It’s time we take a serious look at what a “startup” actually is. We have to stop chasing unicorns as investors and the concept of acquisition by Google or Facebook as the foundation of value as founders.
Stop Saying Startup & Start Saying Tech Enabled Small Business – Paul Singh
The Coming Tech Bubble
According to venture capital investor Bill Gurley, the average MONTHLY burn rate of startups in Silicon Valley is $4 million per month. That’s the burn rate!
The vast majority of entrepreneurs would dream of having $500k one time, let alone $48 million a year, all while not making a dime in profit.
This is leading to the next 1999-like tech bubble explosion, but we could be having a massive growth in technology as the cost to build MVP’s is going down dramatically. Unfortunately, because of the investor need to chase unicorns, tons of great ideas get ignored. There are so many amazing B2B ideas out there that never get built because they are only a $10-50 million business.

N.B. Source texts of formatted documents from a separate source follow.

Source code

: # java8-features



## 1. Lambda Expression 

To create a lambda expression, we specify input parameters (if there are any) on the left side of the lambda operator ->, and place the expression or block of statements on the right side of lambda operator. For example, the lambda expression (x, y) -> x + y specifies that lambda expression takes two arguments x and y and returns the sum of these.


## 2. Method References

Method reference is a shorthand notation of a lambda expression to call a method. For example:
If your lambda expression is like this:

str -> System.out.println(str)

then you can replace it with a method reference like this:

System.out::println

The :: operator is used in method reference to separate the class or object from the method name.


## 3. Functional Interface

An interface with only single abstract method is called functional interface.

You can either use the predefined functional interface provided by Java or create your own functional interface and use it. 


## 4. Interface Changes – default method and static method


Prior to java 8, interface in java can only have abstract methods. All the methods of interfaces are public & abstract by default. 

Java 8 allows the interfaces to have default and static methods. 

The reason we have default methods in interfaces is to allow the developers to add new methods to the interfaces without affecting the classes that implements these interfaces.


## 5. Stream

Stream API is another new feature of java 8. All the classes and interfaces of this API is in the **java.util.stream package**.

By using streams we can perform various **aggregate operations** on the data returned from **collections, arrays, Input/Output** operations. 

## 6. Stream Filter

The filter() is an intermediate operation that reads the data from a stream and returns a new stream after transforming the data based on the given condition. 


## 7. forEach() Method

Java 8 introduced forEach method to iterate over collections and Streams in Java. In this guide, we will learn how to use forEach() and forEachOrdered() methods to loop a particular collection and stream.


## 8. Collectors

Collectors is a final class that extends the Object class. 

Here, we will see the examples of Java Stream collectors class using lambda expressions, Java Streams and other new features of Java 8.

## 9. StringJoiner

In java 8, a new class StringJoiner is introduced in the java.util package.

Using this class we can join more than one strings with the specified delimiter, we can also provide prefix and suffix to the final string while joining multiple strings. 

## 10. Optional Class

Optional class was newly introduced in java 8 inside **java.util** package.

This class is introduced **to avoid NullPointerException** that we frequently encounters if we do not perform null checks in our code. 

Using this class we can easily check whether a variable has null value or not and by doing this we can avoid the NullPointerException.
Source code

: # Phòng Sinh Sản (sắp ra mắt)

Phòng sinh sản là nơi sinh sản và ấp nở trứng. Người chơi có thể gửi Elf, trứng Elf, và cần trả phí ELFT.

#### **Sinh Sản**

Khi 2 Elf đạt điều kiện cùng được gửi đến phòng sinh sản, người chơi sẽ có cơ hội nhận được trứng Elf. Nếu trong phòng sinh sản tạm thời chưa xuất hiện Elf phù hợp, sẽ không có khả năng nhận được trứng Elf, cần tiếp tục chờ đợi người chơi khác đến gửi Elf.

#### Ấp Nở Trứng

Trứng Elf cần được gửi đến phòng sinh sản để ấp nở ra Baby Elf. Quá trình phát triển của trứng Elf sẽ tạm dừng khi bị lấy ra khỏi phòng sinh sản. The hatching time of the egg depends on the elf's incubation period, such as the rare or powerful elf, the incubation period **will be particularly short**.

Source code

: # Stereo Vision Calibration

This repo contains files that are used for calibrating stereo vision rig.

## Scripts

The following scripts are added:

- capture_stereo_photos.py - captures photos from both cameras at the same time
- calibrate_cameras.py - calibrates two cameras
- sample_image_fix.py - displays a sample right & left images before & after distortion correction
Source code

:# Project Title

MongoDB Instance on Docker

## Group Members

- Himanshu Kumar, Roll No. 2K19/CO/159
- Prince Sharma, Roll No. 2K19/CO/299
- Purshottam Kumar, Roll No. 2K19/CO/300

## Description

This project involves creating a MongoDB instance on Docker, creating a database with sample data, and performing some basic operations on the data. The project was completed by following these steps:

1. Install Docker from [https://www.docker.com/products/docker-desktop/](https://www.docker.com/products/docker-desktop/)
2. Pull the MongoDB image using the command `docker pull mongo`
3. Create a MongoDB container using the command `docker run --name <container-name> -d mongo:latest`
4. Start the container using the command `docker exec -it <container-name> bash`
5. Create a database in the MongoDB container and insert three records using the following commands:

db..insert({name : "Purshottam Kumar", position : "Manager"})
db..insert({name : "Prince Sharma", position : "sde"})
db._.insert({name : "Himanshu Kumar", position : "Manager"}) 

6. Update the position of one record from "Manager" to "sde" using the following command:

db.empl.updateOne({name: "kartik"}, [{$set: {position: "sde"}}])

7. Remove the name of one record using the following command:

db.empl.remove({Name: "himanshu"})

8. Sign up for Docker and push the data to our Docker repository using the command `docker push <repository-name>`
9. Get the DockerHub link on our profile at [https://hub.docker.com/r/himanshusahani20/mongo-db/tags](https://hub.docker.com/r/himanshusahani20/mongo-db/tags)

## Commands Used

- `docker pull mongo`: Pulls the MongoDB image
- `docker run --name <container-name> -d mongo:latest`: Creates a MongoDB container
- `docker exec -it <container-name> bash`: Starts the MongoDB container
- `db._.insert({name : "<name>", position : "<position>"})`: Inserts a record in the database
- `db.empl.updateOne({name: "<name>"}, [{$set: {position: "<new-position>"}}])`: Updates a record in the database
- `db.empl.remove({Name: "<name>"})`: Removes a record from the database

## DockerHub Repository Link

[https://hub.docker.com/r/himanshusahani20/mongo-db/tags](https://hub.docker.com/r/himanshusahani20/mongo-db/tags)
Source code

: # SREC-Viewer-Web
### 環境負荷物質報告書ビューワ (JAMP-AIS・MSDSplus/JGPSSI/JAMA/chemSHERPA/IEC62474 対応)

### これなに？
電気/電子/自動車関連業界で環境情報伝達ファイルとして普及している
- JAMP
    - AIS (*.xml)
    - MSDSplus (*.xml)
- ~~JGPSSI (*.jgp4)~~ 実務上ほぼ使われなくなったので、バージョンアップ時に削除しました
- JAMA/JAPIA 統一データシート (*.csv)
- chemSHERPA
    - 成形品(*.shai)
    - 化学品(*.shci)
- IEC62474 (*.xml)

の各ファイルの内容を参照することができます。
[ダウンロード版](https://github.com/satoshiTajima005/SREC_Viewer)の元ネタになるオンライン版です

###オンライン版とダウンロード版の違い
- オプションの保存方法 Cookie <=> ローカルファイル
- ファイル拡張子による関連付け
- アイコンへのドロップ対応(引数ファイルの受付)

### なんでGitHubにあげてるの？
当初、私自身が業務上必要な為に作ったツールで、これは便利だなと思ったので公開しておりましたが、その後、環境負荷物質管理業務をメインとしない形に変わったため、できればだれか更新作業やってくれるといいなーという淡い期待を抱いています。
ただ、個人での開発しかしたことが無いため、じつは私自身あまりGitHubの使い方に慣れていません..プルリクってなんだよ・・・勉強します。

It’s only a matter of time before this catches up to us and institutional investors realize so much private equity capital has been wasted. The second the IPO’s dry up, that money is gone.
Bringing Back Traditional Business Logic
As humans we seem unable to learn from our mistakes. In this context we’re only 15 years from the last one, so there is literally no excuse. It’s time both investors and entrepreneurs snap back to reality and think about creating companies with a legitimate chance of success, even if it’s on a smaller scale.
I don’t know about you, but I’ve never started a business without a plan to make money from day one. If that wasn’t in play, there was no point in taking the risk.
If I didn’t have a customer acquisition plan ready to go from day one, I didn’t move forward.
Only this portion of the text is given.